Inoltre, fa pensare il fatto che in Grecia il “miracolo” politico si è realizzato solo quando il Paese è stato deliberatamente gettato, dall’Europa e dalla Germania in particolare, in una crisi economica e sociale spaventosa (smantellamento del sistema sanitario, dell’istruzione e della Università, dell’informazione pubblica ecc.) e solo quando hanno ripreso enorme vigore forze addirittura apertamente fasciste e antisemite. Ho cioè il timore che in Italia le ottuse abitudini politiche del passato sopravviveranno ancora a lungo e potranno essere sradicate solo quando la situazione diventerà drammatica, appunto come in Grecia.

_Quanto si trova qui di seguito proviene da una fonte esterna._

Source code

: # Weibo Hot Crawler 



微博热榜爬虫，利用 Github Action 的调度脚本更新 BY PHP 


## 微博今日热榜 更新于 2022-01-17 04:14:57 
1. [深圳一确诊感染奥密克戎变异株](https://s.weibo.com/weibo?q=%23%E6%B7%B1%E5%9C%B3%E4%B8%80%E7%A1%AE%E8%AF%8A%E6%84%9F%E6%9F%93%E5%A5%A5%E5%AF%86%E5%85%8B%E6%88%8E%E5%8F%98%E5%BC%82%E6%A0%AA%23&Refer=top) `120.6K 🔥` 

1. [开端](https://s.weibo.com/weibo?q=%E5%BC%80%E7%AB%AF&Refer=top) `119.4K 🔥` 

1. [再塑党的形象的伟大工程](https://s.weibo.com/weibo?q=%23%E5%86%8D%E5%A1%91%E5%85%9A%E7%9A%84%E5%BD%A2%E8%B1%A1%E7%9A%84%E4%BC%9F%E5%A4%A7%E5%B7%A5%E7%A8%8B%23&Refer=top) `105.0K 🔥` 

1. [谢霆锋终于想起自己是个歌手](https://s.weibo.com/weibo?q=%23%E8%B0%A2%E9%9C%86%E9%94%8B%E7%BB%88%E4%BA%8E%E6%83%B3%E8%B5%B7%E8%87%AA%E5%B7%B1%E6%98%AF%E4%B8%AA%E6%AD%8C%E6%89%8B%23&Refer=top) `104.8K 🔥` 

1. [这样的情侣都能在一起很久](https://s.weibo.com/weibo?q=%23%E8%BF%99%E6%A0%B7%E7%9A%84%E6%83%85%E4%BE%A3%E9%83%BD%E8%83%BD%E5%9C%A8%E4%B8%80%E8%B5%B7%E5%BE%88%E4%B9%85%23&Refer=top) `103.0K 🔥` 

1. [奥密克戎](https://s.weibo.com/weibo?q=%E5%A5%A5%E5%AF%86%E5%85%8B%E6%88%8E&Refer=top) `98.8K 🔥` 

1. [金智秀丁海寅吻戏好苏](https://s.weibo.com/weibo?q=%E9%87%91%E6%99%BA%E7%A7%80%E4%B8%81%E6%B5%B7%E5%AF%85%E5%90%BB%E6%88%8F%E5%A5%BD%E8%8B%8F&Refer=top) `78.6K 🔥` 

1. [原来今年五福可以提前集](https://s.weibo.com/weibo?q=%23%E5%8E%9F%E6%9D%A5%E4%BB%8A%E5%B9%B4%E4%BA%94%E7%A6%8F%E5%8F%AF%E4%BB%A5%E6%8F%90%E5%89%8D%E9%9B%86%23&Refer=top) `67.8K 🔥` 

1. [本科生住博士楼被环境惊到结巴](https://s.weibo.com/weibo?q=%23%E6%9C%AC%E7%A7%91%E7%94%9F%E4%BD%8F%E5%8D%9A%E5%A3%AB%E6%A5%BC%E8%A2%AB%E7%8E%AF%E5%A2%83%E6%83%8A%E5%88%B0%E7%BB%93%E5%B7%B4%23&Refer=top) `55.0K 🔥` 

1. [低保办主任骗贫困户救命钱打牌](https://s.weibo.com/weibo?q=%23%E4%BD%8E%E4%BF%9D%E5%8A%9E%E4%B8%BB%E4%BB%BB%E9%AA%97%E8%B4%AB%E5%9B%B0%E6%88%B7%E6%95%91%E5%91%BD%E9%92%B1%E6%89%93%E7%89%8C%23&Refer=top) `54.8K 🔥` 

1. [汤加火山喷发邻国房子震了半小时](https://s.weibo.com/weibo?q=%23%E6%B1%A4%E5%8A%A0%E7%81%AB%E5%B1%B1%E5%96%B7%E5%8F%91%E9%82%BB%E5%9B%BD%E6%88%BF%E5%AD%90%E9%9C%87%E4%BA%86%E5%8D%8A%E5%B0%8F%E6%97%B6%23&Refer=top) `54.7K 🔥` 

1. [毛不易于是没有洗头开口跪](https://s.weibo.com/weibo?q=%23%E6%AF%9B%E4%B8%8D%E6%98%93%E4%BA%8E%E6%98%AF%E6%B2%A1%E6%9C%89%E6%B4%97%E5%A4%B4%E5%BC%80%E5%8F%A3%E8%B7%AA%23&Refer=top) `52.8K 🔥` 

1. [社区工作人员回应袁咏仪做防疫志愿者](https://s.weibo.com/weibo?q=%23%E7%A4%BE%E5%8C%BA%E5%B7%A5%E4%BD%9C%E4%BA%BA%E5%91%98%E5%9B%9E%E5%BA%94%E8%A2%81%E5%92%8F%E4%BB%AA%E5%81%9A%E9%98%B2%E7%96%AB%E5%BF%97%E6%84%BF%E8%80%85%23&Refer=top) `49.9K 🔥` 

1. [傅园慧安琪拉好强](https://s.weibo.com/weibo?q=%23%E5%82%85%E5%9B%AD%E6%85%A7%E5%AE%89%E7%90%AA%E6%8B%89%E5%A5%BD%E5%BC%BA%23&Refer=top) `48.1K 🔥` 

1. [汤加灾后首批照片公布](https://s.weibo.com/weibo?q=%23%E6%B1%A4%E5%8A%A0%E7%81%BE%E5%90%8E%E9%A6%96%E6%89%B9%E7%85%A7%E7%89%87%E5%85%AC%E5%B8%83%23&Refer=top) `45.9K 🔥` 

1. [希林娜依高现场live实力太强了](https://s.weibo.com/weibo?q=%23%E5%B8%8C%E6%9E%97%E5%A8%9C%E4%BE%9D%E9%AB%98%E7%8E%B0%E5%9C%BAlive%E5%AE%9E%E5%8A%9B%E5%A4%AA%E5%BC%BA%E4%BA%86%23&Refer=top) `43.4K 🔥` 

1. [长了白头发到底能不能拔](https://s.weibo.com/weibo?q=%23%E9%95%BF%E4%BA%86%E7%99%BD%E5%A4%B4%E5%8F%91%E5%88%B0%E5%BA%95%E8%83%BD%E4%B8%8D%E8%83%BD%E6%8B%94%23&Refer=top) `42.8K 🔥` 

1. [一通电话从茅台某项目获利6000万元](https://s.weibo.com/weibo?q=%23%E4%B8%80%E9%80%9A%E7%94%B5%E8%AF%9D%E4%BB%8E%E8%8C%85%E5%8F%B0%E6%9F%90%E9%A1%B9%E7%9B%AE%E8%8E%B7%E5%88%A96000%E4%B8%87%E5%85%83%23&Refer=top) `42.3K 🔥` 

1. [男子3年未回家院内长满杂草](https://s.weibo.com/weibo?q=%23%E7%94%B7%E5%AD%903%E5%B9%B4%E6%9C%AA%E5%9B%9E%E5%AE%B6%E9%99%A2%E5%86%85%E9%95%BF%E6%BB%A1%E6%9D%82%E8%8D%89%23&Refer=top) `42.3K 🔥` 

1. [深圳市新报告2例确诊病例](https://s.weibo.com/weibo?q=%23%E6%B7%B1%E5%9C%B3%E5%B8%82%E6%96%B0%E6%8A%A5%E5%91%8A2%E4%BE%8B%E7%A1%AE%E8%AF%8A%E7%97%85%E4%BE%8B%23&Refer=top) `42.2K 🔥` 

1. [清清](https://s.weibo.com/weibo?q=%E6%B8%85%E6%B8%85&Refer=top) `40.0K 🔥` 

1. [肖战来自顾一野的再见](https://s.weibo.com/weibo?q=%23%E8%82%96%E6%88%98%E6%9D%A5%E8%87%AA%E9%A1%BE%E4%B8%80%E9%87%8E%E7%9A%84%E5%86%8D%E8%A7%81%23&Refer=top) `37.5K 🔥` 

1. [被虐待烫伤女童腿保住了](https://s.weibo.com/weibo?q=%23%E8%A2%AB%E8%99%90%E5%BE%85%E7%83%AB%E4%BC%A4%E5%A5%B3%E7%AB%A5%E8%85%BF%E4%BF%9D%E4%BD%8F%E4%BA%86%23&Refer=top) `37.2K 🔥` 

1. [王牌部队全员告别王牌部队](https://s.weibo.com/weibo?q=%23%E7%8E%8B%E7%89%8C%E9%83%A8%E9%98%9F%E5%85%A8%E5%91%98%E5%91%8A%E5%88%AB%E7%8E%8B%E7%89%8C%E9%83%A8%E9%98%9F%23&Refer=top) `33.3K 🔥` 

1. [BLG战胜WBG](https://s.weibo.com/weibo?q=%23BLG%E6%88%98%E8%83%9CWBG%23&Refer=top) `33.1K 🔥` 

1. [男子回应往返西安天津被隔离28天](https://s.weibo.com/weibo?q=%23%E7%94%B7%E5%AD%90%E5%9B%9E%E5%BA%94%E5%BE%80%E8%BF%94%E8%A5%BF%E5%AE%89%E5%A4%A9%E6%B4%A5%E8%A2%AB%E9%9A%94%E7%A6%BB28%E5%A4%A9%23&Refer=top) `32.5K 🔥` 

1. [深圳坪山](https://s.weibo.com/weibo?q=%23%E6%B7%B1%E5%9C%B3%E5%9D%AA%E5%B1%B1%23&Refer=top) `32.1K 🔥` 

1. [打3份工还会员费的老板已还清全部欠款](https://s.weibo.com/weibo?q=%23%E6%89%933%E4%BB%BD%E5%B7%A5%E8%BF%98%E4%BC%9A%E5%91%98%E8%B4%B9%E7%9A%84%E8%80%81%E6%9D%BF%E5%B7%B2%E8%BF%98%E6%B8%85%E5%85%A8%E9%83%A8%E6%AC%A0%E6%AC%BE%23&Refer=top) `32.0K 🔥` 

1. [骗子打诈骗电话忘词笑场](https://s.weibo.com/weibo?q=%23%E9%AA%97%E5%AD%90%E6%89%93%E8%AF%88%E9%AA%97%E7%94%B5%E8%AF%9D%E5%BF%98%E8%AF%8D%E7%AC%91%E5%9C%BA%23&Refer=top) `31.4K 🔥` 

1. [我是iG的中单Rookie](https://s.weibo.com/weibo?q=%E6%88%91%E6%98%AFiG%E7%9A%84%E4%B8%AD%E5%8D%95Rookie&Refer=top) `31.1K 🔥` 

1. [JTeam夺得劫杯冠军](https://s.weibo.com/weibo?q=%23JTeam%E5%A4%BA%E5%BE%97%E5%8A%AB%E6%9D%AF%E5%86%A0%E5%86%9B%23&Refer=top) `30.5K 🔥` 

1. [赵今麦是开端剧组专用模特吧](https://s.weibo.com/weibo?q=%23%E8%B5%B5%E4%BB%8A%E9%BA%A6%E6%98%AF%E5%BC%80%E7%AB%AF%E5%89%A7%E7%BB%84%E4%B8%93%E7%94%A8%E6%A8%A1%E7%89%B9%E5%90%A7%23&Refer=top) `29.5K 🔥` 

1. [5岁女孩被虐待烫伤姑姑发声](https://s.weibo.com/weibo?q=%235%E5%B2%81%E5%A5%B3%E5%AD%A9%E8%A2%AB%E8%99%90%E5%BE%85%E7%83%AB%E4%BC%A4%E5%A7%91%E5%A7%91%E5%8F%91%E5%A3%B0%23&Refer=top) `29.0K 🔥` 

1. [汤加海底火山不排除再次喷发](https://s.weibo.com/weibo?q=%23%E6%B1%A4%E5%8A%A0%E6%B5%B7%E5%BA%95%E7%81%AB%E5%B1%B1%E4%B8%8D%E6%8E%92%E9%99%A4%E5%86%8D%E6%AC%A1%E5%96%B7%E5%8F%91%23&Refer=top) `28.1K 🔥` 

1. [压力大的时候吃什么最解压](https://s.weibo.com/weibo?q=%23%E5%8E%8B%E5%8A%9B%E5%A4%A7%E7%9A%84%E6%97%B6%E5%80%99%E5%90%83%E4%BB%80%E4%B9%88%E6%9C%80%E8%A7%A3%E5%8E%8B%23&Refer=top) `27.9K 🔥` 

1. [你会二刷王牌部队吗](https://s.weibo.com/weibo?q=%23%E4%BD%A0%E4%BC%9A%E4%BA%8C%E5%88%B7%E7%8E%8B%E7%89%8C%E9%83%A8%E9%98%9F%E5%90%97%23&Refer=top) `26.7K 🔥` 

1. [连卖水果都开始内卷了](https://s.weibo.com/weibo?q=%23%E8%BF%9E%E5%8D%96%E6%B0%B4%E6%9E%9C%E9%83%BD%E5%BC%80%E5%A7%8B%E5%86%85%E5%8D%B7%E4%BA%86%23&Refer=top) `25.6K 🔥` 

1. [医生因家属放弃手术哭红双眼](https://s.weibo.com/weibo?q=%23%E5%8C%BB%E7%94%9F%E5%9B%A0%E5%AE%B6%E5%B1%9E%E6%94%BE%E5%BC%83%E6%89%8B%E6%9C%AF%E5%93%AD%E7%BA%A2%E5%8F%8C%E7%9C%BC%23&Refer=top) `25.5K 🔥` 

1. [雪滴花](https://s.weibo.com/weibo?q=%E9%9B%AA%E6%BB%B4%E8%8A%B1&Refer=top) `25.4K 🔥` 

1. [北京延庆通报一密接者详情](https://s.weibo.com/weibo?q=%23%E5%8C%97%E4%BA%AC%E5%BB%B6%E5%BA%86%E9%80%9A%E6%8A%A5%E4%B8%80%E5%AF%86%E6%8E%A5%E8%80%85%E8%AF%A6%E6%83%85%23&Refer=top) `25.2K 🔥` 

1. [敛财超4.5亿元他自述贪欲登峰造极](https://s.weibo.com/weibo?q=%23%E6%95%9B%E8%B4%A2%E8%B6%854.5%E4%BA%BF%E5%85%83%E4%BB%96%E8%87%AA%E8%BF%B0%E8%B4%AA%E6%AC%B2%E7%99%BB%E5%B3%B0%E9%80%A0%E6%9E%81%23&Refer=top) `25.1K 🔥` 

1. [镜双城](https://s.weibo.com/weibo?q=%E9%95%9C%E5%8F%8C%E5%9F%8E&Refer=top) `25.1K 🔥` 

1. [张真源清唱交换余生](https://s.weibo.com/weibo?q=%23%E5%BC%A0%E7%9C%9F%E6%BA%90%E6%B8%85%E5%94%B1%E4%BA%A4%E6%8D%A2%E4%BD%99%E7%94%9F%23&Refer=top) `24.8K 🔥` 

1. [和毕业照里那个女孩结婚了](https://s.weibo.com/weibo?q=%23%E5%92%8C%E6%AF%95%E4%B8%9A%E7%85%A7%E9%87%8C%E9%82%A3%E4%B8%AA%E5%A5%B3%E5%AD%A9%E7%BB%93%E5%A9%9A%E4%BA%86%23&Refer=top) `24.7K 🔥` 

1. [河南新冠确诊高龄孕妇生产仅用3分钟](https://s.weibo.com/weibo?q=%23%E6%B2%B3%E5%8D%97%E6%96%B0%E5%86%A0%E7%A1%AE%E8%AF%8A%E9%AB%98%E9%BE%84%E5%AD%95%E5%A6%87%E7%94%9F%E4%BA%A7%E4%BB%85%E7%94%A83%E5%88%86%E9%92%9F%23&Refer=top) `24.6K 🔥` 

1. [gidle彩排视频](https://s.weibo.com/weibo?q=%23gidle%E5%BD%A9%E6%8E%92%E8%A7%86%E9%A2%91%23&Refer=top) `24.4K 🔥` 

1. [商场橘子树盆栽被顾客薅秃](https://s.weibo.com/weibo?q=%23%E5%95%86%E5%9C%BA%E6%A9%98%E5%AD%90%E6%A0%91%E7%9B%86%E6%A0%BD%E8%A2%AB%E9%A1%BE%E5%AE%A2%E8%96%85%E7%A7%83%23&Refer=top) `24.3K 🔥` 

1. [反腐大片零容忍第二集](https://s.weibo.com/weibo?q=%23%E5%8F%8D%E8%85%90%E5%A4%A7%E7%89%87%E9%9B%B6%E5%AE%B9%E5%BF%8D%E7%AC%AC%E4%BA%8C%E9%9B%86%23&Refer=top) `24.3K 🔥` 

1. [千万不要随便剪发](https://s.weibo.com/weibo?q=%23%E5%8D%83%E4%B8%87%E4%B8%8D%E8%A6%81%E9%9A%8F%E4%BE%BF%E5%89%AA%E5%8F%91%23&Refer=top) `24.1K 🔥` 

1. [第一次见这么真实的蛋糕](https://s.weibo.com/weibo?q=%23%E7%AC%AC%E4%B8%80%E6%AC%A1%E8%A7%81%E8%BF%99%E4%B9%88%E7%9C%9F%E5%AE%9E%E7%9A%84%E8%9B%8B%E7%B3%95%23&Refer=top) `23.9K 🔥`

5. Insisto sulla valenza nazionale di questo tentativo elettorale ed organizzativo. Perché nutro talune perplessità sull’orizzonte programmatico-culturale, per altro ancora embrionale, di questa lista, soprattutto in merito alle seguenti tematiche: superamento dello Stato nazionale; immigrazione; moneta unica europea; referenti sociali, più che politici, a cui ci si vuole rivolgere.
In estrema sintesi, provo a focalizzare questi temi.

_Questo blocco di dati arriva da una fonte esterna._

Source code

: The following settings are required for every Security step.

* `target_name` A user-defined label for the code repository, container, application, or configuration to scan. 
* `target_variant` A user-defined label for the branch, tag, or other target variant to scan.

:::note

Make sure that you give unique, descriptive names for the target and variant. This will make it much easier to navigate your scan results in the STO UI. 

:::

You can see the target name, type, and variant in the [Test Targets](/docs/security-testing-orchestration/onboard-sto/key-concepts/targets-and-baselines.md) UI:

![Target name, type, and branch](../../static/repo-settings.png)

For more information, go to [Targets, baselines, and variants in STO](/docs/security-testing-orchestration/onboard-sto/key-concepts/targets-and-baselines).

Credo che lo Stato nazionale e la Nazione, intesa come complesso etico-culturale, siano ancora dei punti di riferimento imprescindibili dell’azione politica. Tanto è vero che, anche nell’analisi di Viale e, soprattutto, nell’esperienza comune, lo Stato nazionale è stato il primo oggetto di attacco da parte di quelle forze antidemocratiche (Consiglio Europeo, potere economico-finanziario trans-nazionale) che hanno concepito l’Europa anzitutto ed esclusivamente come spazio economico di sfruttamento e di colonizzazione, invece che come governo politico e sociale del mercato. Lo svuotamento di sovranità che sta subendo l’Italia indica, appunto, che il primo strumento per difendere la democrazia e il benessere sociale ed economico dei cittadini è quello di una decisa riappropriazione della sovranità nazionale.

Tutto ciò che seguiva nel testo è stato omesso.